Would it be possible to convert used vegatble oil into a Kerosene/paraffin substitute for lamps/heaters in the same way that Deisel can be produced? Rising cost and scarcity of paraffin could make this a viable option, that would not have the same tax issues as vehicle fuel. Any chemists out there have any thoughts?
I think that would be certainly possible although the exact makeup would be a little different from the kero produced from petroleum feedstocks. The main problem I think, isn't the technology knowhow of it but the actual market demand. Perhaps the demand for the heavier heating oil type kerosene would still be sufficiently high to justify large scale production. However, I'm somewhat doubtful that the demand for the type of kero used in our pressure lamps and stoves would ever increase again. These are a little lighter than those used for heating. The general obsolescense of these liquid-fueled pressurized appliances don't seem to help. Besides the few of us here and others in similar collector groups, I think there just aren't enough people or equipment around the World that require the use of plain old kerosene anymore. I'd say, not even in third-World countries. The numbers are a lot lower now as compared to even five to ten years back.
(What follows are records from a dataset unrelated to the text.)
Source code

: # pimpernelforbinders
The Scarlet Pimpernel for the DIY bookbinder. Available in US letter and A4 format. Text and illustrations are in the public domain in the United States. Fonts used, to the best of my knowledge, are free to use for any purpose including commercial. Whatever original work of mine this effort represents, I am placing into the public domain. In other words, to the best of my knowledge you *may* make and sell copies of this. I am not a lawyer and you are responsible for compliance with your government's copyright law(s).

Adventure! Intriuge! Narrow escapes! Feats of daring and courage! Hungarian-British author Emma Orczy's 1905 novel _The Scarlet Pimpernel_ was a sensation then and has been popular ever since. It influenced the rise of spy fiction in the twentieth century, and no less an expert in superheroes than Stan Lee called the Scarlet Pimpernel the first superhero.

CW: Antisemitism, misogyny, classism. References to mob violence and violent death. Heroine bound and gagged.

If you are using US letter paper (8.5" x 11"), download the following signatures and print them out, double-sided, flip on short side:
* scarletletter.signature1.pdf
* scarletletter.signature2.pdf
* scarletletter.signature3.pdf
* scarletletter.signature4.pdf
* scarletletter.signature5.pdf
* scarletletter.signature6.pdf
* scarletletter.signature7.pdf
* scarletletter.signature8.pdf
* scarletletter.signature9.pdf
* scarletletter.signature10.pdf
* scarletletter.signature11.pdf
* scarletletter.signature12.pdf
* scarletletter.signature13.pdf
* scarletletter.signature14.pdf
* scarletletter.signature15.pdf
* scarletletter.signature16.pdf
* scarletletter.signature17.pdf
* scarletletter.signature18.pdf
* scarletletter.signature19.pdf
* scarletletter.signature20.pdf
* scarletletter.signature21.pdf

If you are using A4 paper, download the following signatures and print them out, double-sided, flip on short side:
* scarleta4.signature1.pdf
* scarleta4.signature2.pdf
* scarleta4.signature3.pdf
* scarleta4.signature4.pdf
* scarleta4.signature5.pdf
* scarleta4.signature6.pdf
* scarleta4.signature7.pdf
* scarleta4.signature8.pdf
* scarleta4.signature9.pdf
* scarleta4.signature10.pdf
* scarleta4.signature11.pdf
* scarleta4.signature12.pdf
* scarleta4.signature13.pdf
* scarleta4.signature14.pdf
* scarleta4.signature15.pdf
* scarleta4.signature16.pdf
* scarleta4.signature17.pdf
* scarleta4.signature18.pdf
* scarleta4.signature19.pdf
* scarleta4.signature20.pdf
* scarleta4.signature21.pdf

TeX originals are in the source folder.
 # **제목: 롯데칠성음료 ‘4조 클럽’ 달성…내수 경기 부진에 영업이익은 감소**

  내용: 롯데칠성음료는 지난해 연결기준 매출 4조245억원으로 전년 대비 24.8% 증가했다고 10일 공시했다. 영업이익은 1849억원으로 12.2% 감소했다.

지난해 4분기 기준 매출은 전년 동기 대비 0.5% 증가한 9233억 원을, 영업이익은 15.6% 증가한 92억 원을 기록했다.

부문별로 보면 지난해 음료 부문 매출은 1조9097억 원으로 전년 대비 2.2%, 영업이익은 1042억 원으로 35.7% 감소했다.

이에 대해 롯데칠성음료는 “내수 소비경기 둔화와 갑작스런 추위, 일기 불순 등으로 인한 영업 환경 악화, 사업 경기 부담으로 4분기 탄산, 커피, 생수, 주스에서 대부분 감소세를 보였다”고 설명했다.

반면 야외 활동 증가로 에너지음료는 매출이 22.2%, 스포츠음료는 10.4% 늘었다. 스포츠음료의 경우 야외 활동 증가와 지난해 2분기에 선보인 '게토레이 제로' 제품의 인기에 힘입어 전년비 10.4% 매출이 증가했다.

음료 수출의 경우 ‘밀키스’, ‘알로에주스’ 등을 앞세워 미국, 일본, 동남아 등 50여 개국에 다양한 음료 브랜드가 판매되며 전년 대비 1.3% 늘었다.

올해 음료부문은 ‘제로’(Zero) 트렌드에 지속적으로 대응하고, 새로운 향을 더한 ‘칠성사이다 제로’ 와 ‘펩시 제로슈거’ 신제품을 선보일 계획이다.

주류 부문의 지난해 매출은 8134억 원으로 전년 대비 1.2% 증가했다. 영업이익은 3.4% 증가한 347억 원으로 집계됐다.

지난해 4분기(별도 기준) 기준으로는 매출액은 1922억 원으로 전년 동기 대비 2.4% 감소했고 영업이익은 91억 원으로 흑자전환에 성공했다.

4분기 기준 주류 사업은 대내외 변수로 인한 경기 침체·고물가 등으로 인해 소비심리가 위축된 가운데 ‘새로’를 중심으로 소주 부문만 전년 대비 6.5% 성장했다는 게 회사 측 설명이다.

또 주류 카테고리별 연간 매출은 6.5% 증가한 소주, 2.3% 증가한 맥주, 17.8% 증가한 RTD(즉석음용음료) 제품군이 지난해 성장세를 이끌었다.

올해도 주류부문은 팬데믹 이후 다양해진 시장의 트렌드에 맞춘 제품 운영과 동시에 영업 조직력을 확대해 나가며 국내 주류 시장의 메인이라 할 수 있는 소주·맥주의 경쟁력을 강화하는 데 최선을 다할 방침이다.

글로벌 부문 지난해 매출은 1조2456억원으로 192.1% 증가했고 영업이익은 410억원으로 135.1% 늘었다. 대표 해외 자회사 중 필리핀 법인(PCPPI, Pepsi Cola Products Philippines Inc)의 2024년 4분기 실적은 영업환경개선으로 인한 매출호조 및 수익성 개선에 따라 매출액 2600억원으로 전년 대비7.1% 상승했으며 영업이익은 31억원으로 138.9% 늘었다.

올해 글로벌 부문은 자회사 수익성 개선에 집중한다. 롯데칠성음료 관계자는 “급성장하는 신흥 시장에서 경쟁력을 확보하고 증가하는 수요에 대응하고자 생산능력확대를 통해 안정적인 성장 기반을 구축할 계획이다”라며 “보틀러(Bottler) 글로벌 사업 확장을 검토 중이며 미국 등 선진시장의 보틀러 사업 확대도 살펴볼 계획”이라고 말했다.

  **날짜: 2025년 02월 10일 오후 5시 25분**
It is not in the same league as biodiesel unless biokerosene becomes a major land-based automotive fuel. In general biofuels are not as thermally stable as petroleum-based ones. Therefore, they might not be very ideal for devices that work on the principle of fuel vaporization by means of heated generators.
Jet aircraft use kerosene as fuel. In the USA Jet-A is the standard jet kerosene. In the rest of the world it is generally Jet-A1 which is kerosene with a some antifreeze. Just about all of the “over the counter” kerosene sold in Australia is jet fuel dyed blue. I use Jet-A1 in all my kerosene lamps and stoves. Logically, while jets and turbo helicopters are flying, they will require kerosene. Recently Shell trialled synthetic kerosene on a commercial jet flight in Europe. The problem in some countries it seems is that kerosene is not being packaged or supplied to the retail market. There will be plenty of kerosene at the major airports. Tony
Kerosene with chip fat: BP starts production of bio-fuel for aviation But they will only add 5% to the regular fuel so far. It is all a matter of how much money you want to spend and how much energy you want to waste to change one kind of energy source into another. Erik
@Erik Leger Airbus A380, has completed a trial flight powered on cooking oil. An A380 superjumbo just completed a flight powered by cooking oil So if you can power a jet engine, you can run a lantern.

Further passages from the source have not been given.